- Occupations: Former CEO, Ross stores Merchandising strategies, Ross stores
- Years active: 1986–present
- Spouse: James Tighe

= Barbara Rentler =

American businesswoman

Barbara Rentler (born between 1947 and 1948) is an American businesswoman, and was CEO of Ross Stores Inc, a Fortune 500 company, from 2014 to 2025.

==Career==
Rentler joined Ross Stores in February 1986. She held a variety of merchandising jobs until February 2001, when she became Senior Vice President and General Merchandise Manager at Ross Dress for Less. Rentler held those positions until January 2004, when she became Senior Vice President and Chief Merchandising Officer at dd's DISCOUNTS.

From February 2005 until December 2006, Rentler was Executive Vice President and Chief Merchandising Officer of dd's DISCOUNTS. Beginning in December 2006 Rentler took on the responsibility of Executive Vice President of Merchandising. She was responsible for all Ross Apparel and Apparel-related products.

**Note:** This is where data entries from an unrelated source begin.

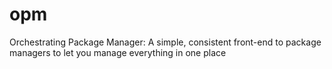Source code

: # opm
Orchestrating Package Manager: A simple, consistent front-end to package managers to let you manage everything in one place

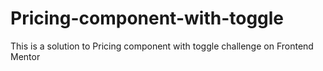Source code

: # Pricing-component-with-toggle
This is a solution to Pricing component with toggle challenge on Frontend Mentor
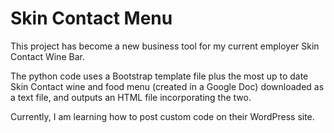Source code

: # Skin Contact Menu

This project has become a new business tool for my current employer Skin Contact Wine Bar.

The python code uses a Bootstrap template file plus the most up to date Skin Contact wine and food menu (created in a Google Doc) downloaded as a text file, and outputs an HTML file incorporating the two.

Currently, I am learning how to post custom code on their WordPress site.

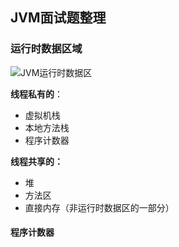 ## JVM面试题整理

### 运行时数据区域

![JVM运行时数据区](https://menuimg.oss-cn-beijing.aliyuncs.com/JVM%E8%BF%90%E8%A1%8C%E6%97%B6%E6%95%B0%E6%8D%AE%E5%8C%BA.png)

**线程私有的**：

- 虚拟机栈
- 本地方法栈
- 程序计数器

**线程共享的：**

- 堆
- 方法区
- 直接内存（非运行时数据区的一部分）

#### 程序计数器

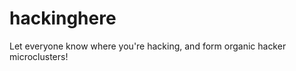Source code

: hackinghere
===========

Let everyone know where you're hacking, and form organic hacker microclusters!
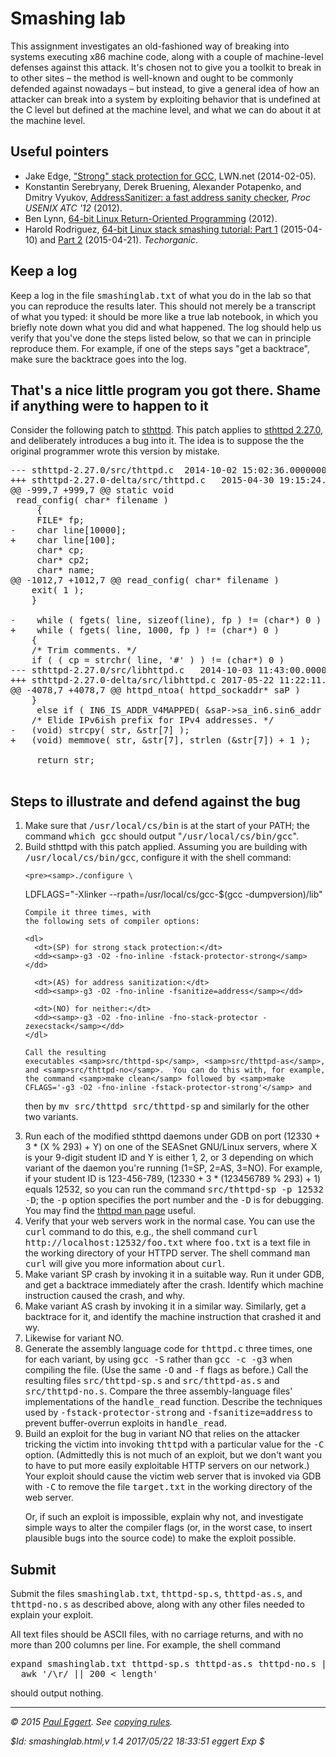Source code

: <!DOCTYPE html PUBLIC "-//W3C//DTD HTML 4.01//EN" "http://www.w3.org/TR/html4/strict.dtd">
<!-- saved from url=(0065)http://web.cs.ucla.edu/classes/spring17/cs33/lab/smashinglab.html -->
<html><head><meta http-equiv="Content-Type" content="text/html; charset=UTF-8">

</head>

<body>

<h1>Smashing lab</h1>

<p>This assignment investigates an old-fashioned way of breaking into
  systems executing x86 machine code, along with a couple of machine-level
  defenses against this attack.  It's chosen not to give you a
  toolkit to break in to other sites – the method is well-known
  and ought to be commonly defended against nowadays – but
  instead, to give a general idea of how an attacker can break into a
  system by exploiting behavior that is undefined at the C level but
  defined at the machine level, and what we can do about it at the
  machine level.</p>

<h2>Useful pointers</h2>

<ul>
 <li>Jake Edge, <a href="https://lwn.net/Articles/584225/">"Strong"
  stack protection for GCC</a>, LWN.net (2014-02-05).</li>
 <li>Konstantin Serebryany, Derek Bruening, Alexander Potapenko, and Dmitry
  Vyukov, <a href="https://www.usenix.org/system/files/conference/atc12/atc12-final39.pdf">AddressSanitizer:
  a fast address sanity checker</a>, <em>Proc USENIX ATC '12</em> (2012).</li>
 <li>Ben Lynn, <a href="http://crypto.stanford.edu/~blynn/rop/">64-bit
  Linux Return-Oriented Programming</a> (2012).</li>
 <li>Harold Rodriguez, <a href="http://blog.techorganic.com/2015/04/10/64-bit-linux-stack-smashing-tutorial-part-1/">64-bit Linux stack smashing tutorial: Part 1</a> (2015-04-10) and <a href="http://blog.techorganic.com/2015/04/21/64-bit-linux-stack-smashing-tutorial-part-2/">Part 2</a> (2015-04-21). <em>Techorganic</em>.</li>
</ul>

<h2>Keep a log</h2>

<p>Keep a log in the file <samp>smashinglab.txt</samp> of what you do
in the lab so that you can reproduce the results later. This should
not merely be a transcript of what you typed: it should be more like a
true lab notebook, in which you briefly note down what you did and
what happened. The log should help us verify that you've done the
  steps listed below, so that we can in principle reproduce them.
  For example, if one of the steps says "get a backtrace", make sure
the backtrace goes into the log.</p>

<h2>That's a nice little program you got there. Shame if anything were to happen to it</h2>

<p>Consider the following patch
to <a href="http://opensource.dyc.edu/sthttpd">sthttpd</a>. This patch
  applies to <a href="http://web.cs.ucla.edu/classes/spring17/cs33/lab/sthttpd-2.27.0.tar.gz">sthttpd 2.27.0</a>, and
  deliberately introduces a bug into it. The idea is to suppose the
  the original programmer wrote this version by mistake.</p>

<pre><samp>--- sthttpd-2.27.0/src/thttpd.c	2014-10-02 15:02:36.000000000 -0700
+++ sthttpd-2.27.0-delta/src/thttpd.c	2015-04-30 19:15:24.820042000 -0700
@@ -999,7 +999,7 @@ static void
 read_config( char* filename )
     {
     FILE* fp;
-    char line[10000];
+    char line[100];
     char* cp;
     char* cp2;
     char* name;
@@ -1012,7 +1012,7 @@ read_config( char* filename )
 	exit( 1 );
 	}

-    while ( fgets( line, sizeof(line), fp ) != (char*) 0 )
+    while ( fgets( line, 1000, fp ) != (char*) 0 )
 	{
 	/* Trim comments. */
 	if ( ( cp = strchr( line, '#' ) ) != (char*) 0 )
--- sthttpd-2.27.0/src/libhttpd.c	2014-10-03 11:43:00.000000000 -0700
+++ sthttpd-2.27.0-delta/src/libhttpd.c	2017-05-22 11:22:11.235627000 -0700
@@ -4078,7 +4078,7 @@ httpd_ntoa( httpd_sockaddr* saP )
 	}
     else if ( IN6_IS_ADDR_V4MAPPED( &amp;saP-&gt;sa_in6.sin6_addr ) &amp;&amp; strncmp( str, "::ffff:", 7 ) == 0 )
 	/* Elide IPv6ish prefix for IPv4 addresses. */
-	(void) strcpy( str, &amp;str[7] );
+	(void) memmove( str, &amp;str[7], strlen (&amp;str[7]) + 1 );

     return str;

</samp></pre>

<h2>Steps to illustrate and defend against the bug</h2>

<ol>

  <li>Make sure that <samp>/usr/local/cs/bin</samp> is at the start of
  your PATH; the command <samp>which gcc</samp> should output
  "<samp>/usr/local/cs/bin/gcc</samp>".</li>

  <li>Build sthttpd with this patch applied.
    Assuming you are building with <samp>/usr/local/cs/bin/gcc</samp>,
    configure it with the shell command:

    <pre><samp>./configure \
   LDFLAGS="-Xlinker --rpath=/usr/local/cs/gcc-$(gcc -dumpversion)/lib"
</samp></pre>

    Compile it three times, with
    the following sets of compiler options:

    <dl>
      <dt>(SP) for strong stack protection:</dt>
      <dd><samp>-g3 -O2 -fno-inline -fstack-protector-strong</samp></dd>

      <dt>(AS) for address sanitization:</dt>
      <dd><samp>-g3 -O2 -fno-inline -fsanitize=address</samp></dd>

      <dt>(NO) for neither:</dt>
      <dd><samp>-g3 -O2 -fno-inline -fno-stack-protector -zexecstack</samp></dd>
    </dl>

    Call the resulting
    executables <samp>src/thttpd-sp</samp>, <samp>src/thttpd-as</samp>,
    and <samp>src/thttpd-no</samp>.  You can do this with, for example,
    the command <samp>make clean</samp> followed by <samp>make
    CFLAGS='-g3 -O2 -fno-inline -fstack-protector-strong'</samp> and
   then by <samp>mv src/thttpd src/thttpd-sp</samp> and similarly for
    the other two variants.
  </li>

  <li>Run each of the modified sthttpd daemons under GDB
on port (12330 + 3 * (X % 293) + Y) on one of the SEASnet
GNU/Linux servers, where X is your
9-digit student ID and Y is either 1, 2, or 3 depending on which
variant of the daemon you're running (1=SP, 2=AS, 3=NO). For example,
if your student ID is 123-456-789, (12330 + 3 * (123456789 % 293) + 1)
equals 12532, so you can run the command <samp>src/thttpd-sp -p 12532
-D</samp>; the <samp>-p</samp> option specifies the port number and
the <samp>-D</samp> is for debugging. You may find
the <a href="http://www.acme.com/software/thttpd/thttpd_man.html">thttpd
man page</a> useful.</li>

  <li>Verify that your web servers work in the normal case.
    You can use the <samp>curl</samp> command to do this, e.g.,
  the shell command <samp>curl http://localhost:12532/foo.txt</samp>
  where <samp>foo.txt</samp> is a text file in the working directory
  of your HTTPD server. The shell command <samp>man curl</samp> will
  give you more information about <samp>curl</samp>.</li>

<li>Make variant SP crash by invoking it in a suitable way.
Run it under GDB, and get a backtrace immediately after
the crash. Identify which machine instruction caused the crash, and why.</li>

  <li>Make variant AS crash by invoking it in a similar way.
    Similarly, get a backtrace for it, and identify the machine
    instruction that crashed it and wy.</li>

  <li>Likewise for variant NO.</li>

<li>Generate the assembly language
  code for <samp>thttpd.c</samp> three times, one for each variant,
  by using <samp>gcc -S</samp> rather than <samp>gcc -c -g3</samp>
  when compiling the file. (Use the same <samp>-O</samp> and <samp>-f</samp>
  flags as before.)
Call the resulting
files <samp>src/thttpd-sp.s</samp>
  and <samp>src/thttpd-as.s</samp>
  and <samp>src/thttpd-no.s</samp>. Compare the three
  assembly-language files' implementations of the <samp>handle_read</samp>
  function. Describe the techniques used
  by <samp>-fstack-protector-strong</samp>
  and <samp>-fsanitize=address</samp> to prevent buffer-overrun
  exploits in <samp>handle_read</samp>.</li>

  <li>Build an exploit for the bug in variant NO that relies on
    the attacker tricking the victim into invoking <samp>thttpd</samp>
    with a particular value for the <samp>-C</samp> option.
    (Admittedly this is not
    much of an exploit, but we don't want you to have to put more easily
    exploitable HTTP servers on our network.) Your
    exploit should cause the victim web server that is invoked via GDB
    with <samp>-C</samp> to remove the
file <samp>target.txt</samp> in the working directory of the web server.

 Or, if such an exploit is impossible, explain why not, and
    investigate simple ways to alter the compiler flags (or, in the
    worst case, to insert plausible bugs into the source code) to make
    the exploit possible.</li>
</ol>

<h2>Submit</h2>

<p>Submit the files <samp>smashinglab.txt</samp>, <samp>thttpd-sp.s</samp>,
  <samp>thttpd-as.s</samp>, and <samp>thttpd-no.s</samp>
  as described above, along with any other files needed to explain
your exploit.</p>

<p>All text files should be ASCII files, with no
carriage returns, and with no more than 200 columns per line.
For example, the shell
command</p>

<pre><samp>expand smashinglab.txt thttpd-sp.s thttpd-as.s thttpd-no.s |
  awk '/\r/ || 200 &lt; length'
</samp></pre>

<p>should output nothing.</p>


<hr>
<address>
 © 2015 <a href="http://web.cs.ucla.edu/classes/spring17/cs33/mail-eggert.html">Paul Eggert</a>.
 See <a href="http://web.cs.ucla.edu/classes/spring17/cs33/copyright.html">copying rules</a>.<br>

 $Id: smashinglab.html,v 1.4 2017/05/22 18:33:51 eggert Exp $

</address>



</body></html>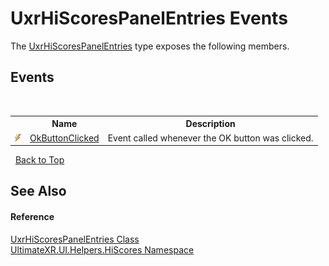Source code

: # UxrHiScoresPanelEntries Events
 

The <a href="T_UltimateXR_UI_Helpers_HiScores_UxrHiScoresPanelEntries">UxrHiScoresPanelEntries</a> type exposes the following members.


## Events
&nbsp;<table><tr><th></th><th>Name</th><th>Description</th></tr><tr><td>![Public event](media/pubevent.gif "Public event")</td><td><a href="E_UltimateXR_UI_Helpers_HiScores_UxrHiScoresPanelEntries_OkButtonClicked">OkButtonClicked</a></td><td>
Event called whenever the OK button was clicked.</td></tr></table>&nbsp;
<a href="#uxrhiscorespanelentries-events">Back to Top</a>

## See Also


#### Reference
<a href="T_UltimateXR_UI_Helpers_HiScores_UxrHiScoresPanelEntries">UxrHiScoresPanelEntries Class</a><br /><a href="N_UltimateXR_UI_Helpers_HiScores">UltimateXR.UI.Helpers.HiScores Namespace</a><br />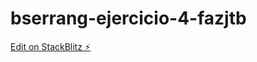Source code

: # bserrang-ejercicio-4-fazjtb

[Edit on StackBlitz ⚡️](https://stackblitz.com/edit/bserrang-ejercicio-4-fazjtb)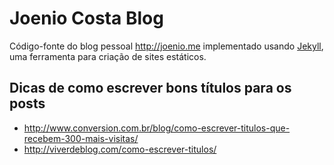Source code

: Joenio Costa Blog
=================

Código-fonte do blog pessoal http://joenio.me implementado usando [Jekyll][jekyll], uma
ferramenta para criação de sites estáticos.

Dicas de como escrever bons títulos para os posts
-------------------------------------------------

* http://www.conversion.com.br/blog/como-escrever-titulos-que-recebem-300-mais-visitas/
* http://viverdeblog.com/como-escrever-titulos/

[jekyll]: http://jekyllrb.com

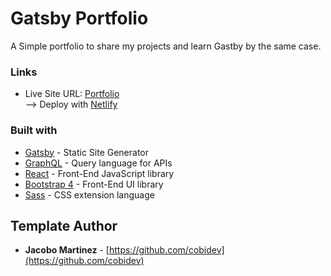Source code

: # Gatsby Portfolio

A Simple portfolio to share my projects and learn Gastby by the same case.

### Links

- Live Site URL: [Portfolio](https://portfolio-emma-chaps.website/)  
  --> Deploy with [Netlify](https://www.netlify.com/)

### Built with

- [Gatsby](https://www.gatsbyjs.org/) - Static Site Generator
- [GraphQL](https://graphql.org/) - Query language for APIs
- [React](https://es.reactjs.org/) - Front-End JavaScript library
- [Bootstrap 4](https://getbootstrap.com/docs/4.3/getting-started/introduction/) - Front-End UI library
- [Sass](https://sass-lang.com/documentation) - CSS extension language

## Template Author

- **Jacobo Martinez** - [https://github.com/cobidev](https://github.com/cobidev)
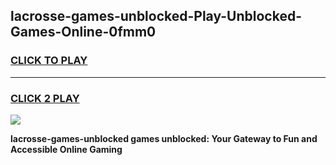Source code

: 
## lacrosse-games-unblocked-Play-Unblocked-Games-Online-0fmm0
<h3>
<a href="https://premium76.site?title=lacrosse-games-unblocked&ref=24A">CLICK TO PLAY</a></h3>
<hr>

<h3>
<a href="https://premium76.site?title=lacrosse-games-unblocked&ref=24A">CLICK 2 PLAY</a>
  
</h3>

<a href="https://premium76.site?title=lacrosse-games-unblocked&ref=24A"><img src="https://clearcache.store/games.png"></a>


**lacrosse-games-unblocked games unblocked: Your Gateway to Fun and Accessible Online Gaming**
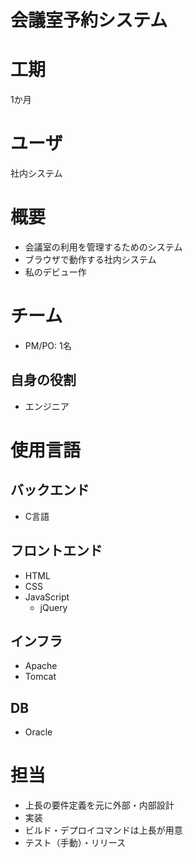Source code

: 
会議室予約システム
=========

# 工期
  
1か月
# ユーザ
  
社内システム
# 概要

- 会議室の利用を管理するためのシステム
- ブラウザで動作する社内システム
- 私のデビュー作

# チーム

- PM/PO: 1名

## 自身の役割

- エンジニア

# 使用言語

## バックエンド

- C言語

## フロントエンド

- HTML
- CSS
- JavaScript
    - jQuery

## インフラ

- Apache
- Tomcat

## DB

- Oracle

# 担当

- 上長の要件定義を元に外部・内部設計
- 実装
- ビルド・デプロイコマンドは上長が用意
- テスト（手動）・リリース
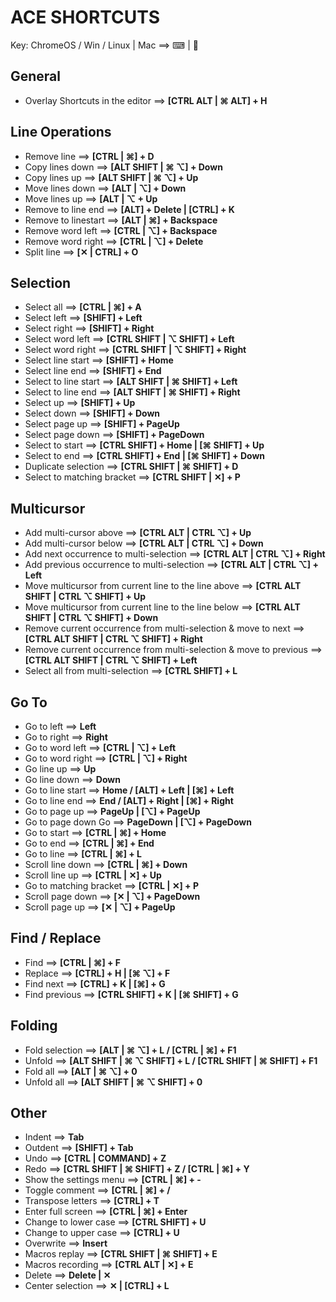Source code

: 
ACE SHORTCUTS
=============
Key: ChromeOS / Win / Linux | Mac  ==>   ⌨ | 🍏

General
-------
* Overlay Shortcuts in the editor       ==>     __[CTRL ALT | ⌘ ALT] + H__

Line Operations
---------------
* Remove line             ==>     __[CTRL | ⌘] + D__
* Copy lines down         ==>     __[ALT SHIFT | ⌘ ⌥] + Down__
* Copy lines up           ==>     __[ALT SHIFT | ⌘ ⌥] + Up__
* Move lines down         ==>     __[ALT | ⌥] + Down__
* Move lines up           ==>     __[ALT | ⌥ + Up__
* Remove to line end      ==>     __[ALT] + Delete | [CTRL] + K__
* Remove to linestart     ==>     __[ALT | ⌘] + Backspace__
* Remove word left        ==>     __[CTRL | ⌥] + Backspace__
* Remove word right       ==>     __[CTRL | ⌥] + Delete__
* Split line              ==>     __[✕ | CTRL] + O__

Selection
---------
* Select all                  ==>     __[CTRL | ⌘] + A__
* Select left                 ==>     __[SHIFT] + Left__ 
* Select right                ==>     __[SHIFT] + Right__
* Select word left            ==>     __[CTRL SHIFT | ⌥ SHIFT] + Left__
* Select word right           ==>     __[CTRL SHIFT | ⌥ SHIFT] + Right__
* Select line start           ==>     __[SHIFT] + Home__
* Select line end             ==>     __[SHIFT] + End__
* Select to line start        ==>     __[ALT SHIFT | ⌘ SHIFT] + Left__
* Select to line end          ==>     __[ALT SHIFT | ⌘ SHIFT] + Right__
* Select up                   ==>     __[SHIFT] + Up__
* Select down                 ==>     __[SHIFT] + Down__
* Select page up              ==>     __[SHIFT] + PageUp__
* Select page down            ==>     __[SHIFT] + PageDown__
* Select to start             ==>     __[CTRL SHIFT] + Home | [⌘ SHIFT] + Up__
* Select to end               ==>     __[CTRL SHIFT] + End | [⌘ SHIFT] + Down__
* Duplicate selection         ==>     __[CTRL SHIFT | ⌘ SHIFT] + D__
* Select to matching bracket  ==>     __[CTRL SHIFT | ✕] + P__

Multicursor
-----------
* Add multi-cursor above                                              ==>     __[CTRL ALT | CTRL ⌥] + Up__
* Add multi-cursor below                                              ==>     __[CTRL ALT | CTRL ⌥] + Down__
* Add next occurrence to multi-selection                              ==>     __[CTRL ALT | CTRL ⌥] + Right__
* Add previous occurrence to multi-selection                          ==>     __[CTRL ALT | CTRL ⌥] + Left__
* Move multicursor from current line to the line above                ==>     __[CTRL ALT SHIFT | CTRL ⌥ SHIFT] + Up__  
* Move multicursor from current line to the line below                ==>     __[CTRL ALT SHIFT | CTRL ⌥ SHIFT] + Down__
* Remove current occurrence from multi-selection & move to next       ==>     __[CTRL ALT SHIFT | CTRL ⌥ SHIFT] + Right__
* Remove current occurrence from multi-selection & move to previous   ==>     __[CTRL ALT SHIFT | CTRL ⌥ SHIFT] + Left__
* Select all from multi-selection                                     ==>     __[CTRL SHIFT] + L__

Go To
-----
* Go to left                ==>     __Left__
* Go to right               ==>     __Right__
* Go to word left           ==>     __[CTRL | ⌥] + Left__
* Go to word right          ==>     __[CTRL | ⌥] + Right__
* Go line up                ==>     __Up__
* Go line down              ==>     __Down__
* Go to line start          ==>     __Home / [ALT] + Left | [⌘] + Left__
* Go to line end            ==>     __End / [ALT] + Right | [⌘] + Right__
* Go to page up             ==>     __PageUp | [⌥] + PageUp__
* Go to page down Go        ==>     __PageDown | [⌥] + PageDown__
* Go to start               ==>     __[CTRL | ⌘] + Home__
* Go to end                 ==>     __[CTRL | ⌘] + End__
* Go to line                ==>     __[CTRL | ⌘] + L__
* Scroll line down          ==>     __[CTRL | ⌘] + Down__
* Scroll line up            ==>     __[CTRL | ✕] + Up__
* Go to matching bracket    ==>     __[CTRL | ✕] + P__
* Scroll page down          ==>     __[✕ | ⌥] + PageDown__
* Scroll page up            ==>     __[✕ | ⌥] + PageUp__

Find / Replace
--------------
* Find            ==>     __[CTRL | ⌘] + F__
* Replace         ==>     __[CTRL] + H | [⌘ ⌥] + F__
* Find next       ==>     __[CTRL] + K | [⌘] + G__
* Find previous   ==>     __[CTRL SHIFT] + K | [⌘ SHIFT] + G__

Folding
-------
* Fold selection  ==>     __[ALT | ⌘ ⌥] + L / [CTRL | ⌘] + F1__
* Unfold          ==>     __[ALT SHIFT | ⌘ ⌥ SHIFT] + L / [CTRL SHIFT | ⌘ SHIFT] + F1__
* Fold all        ==>     __[ALT | ⌘ ⌥] + 0__
* Unfold all      ==>     __[ALT SHIFT | ⌘ ⌥ SHIFT] + 0__

Other
-----
* Indent                  ==>     __Tab__
* Outdent                 ==>     __[SHIFT] + Tab__
* Undo                    ==>     __[CTRL | COMMAND] + Z__
* Redo                    ==>     __[CTRL SHIFT | ⌘ SHIFT] + Z / [CTRL | ⌘] + Y__
* Show the settings menu  ==>     __[CTRL | ⌘] + -__
* Toggle comment          ==>     __[CTRL | ⌘] + /__
* Transpose letters       ==>     __[CTRL] + T__
* Enter full screen       ==>     __[CTRL | ⌘] + Enter__
* Change to lower case    ==>     __[CTRL SHIFT] + U__
* Change to upper case    ==>     __[CTRL] + U__
* Overwrite               ==>     __Insert__
* Macros replay           ==>     __[CTRL SHIFT | ⌘ SHIFT] + E__
* Macros recording        ==>     __[CTRL ALT | ✕] + E__
* Delete                  ==>     __Delete | ✕__
* Center selection        ==>     __✕ | [CTRL] + L__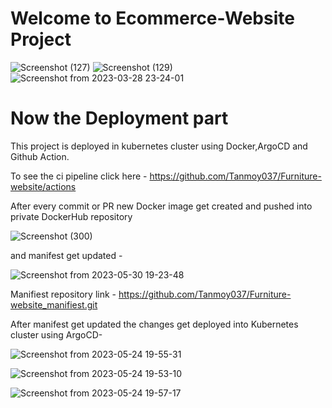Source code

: ﻿# Welcome to Ecommerce-Website Project
![Screenshot (127)](https://user-images.githubusercontent.com/108757431/224565249-eaed0360-eac0-4fcb-b3b2-bef3d466f419.png)
![Screenshot (129)](https://user-images.githubusercontent.com/108757431/224565290-1e91dab1-0c8f-4684-a316-95c31fc2fff1.png)
![Screenshot from 2023-03-28 23-24-01](https://user-images.githubusercontent.com/108757431/228326527-5a3e2645-3088-46b7-b605-4de0c54260b6.png)

# Now the Deployment part

This project is deployed in kubernetes cluster using Docker,ArgoCD and Github Action.

To see the ci pipeline click here - https://github.com/Tanmoy037/Furniture-website/actions

After every commit or PR new Docker image get created and pushed into private DockerHub repository

![Screenshot (300)](https://github.com/Tanmoy037/demo-go-gin/assets/108757431/0d8241fe-2137-4dc6-9a23-fc56164f8e9a)

and manifest get updated -

![Screenshot from 2023-05-30 19-23-48](https://github.com/Tanmoy037/demo-go-gin/assets/108757431/faf17ed3-e228-4780-afd9-e589175724b6)

Manifiest repository link - https://github.com/Tanmoy037/Furniture-website_manifiest.git

After manifest get updated the changes get deployed into Kubernetes cluster using ArgoCD-


![Screenshot from 2023-05-24 19-55-31](https://github.com/Tanmoy037/demo-go-gin/assets/108757431/16c20c20-c61d-4f7b-8cdc-48738b0802c0)


![Screenshot from 2023-05-24 19-53-10](https://github.com/Tanmoy037/demo-go-gin/assets/108757431/2e2d294d-6210-437f-8329-cca6d17e97f7)

![Screenshot from 2023-05-24 19-57-17](https://github.com/Tanmoy037/demo-go-gin/assets/108757431/40b201b3-bb37-4c30-858f-8c89e888f96a)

In December 2009, she was appointed the President and Chief Merchandising Officer at Ross Dress for Less. After less than five years, Rentler was promoted to chief executive officer on May 7, 2014. On June 1, 2014, she took over as CEO upon the retirement of the previous CEO, Michael Balmuth.

Rentler was the only woman among 100 individuals named to Forbes' "America's Most Innovative Leaders" list in 2019.

In March 2021, Ross Stores announced her appointment as Vice Board Chair, effective May 19, 2021.

While Rentler was expected to stay on as CEO of Ross Stores through 2026, it was announced in October 2024 that James Conroy will succeed Rentler as the company’s new CEO effective February 2, 2025. Rentler will stay with Ross in merchandising strategies through March 2027.

== Compensation ==
In 2023, Rentler received total compensation from Ross Stores of $18.1 million, or 2,100 times what the median employee at Ross Stores earned that same year.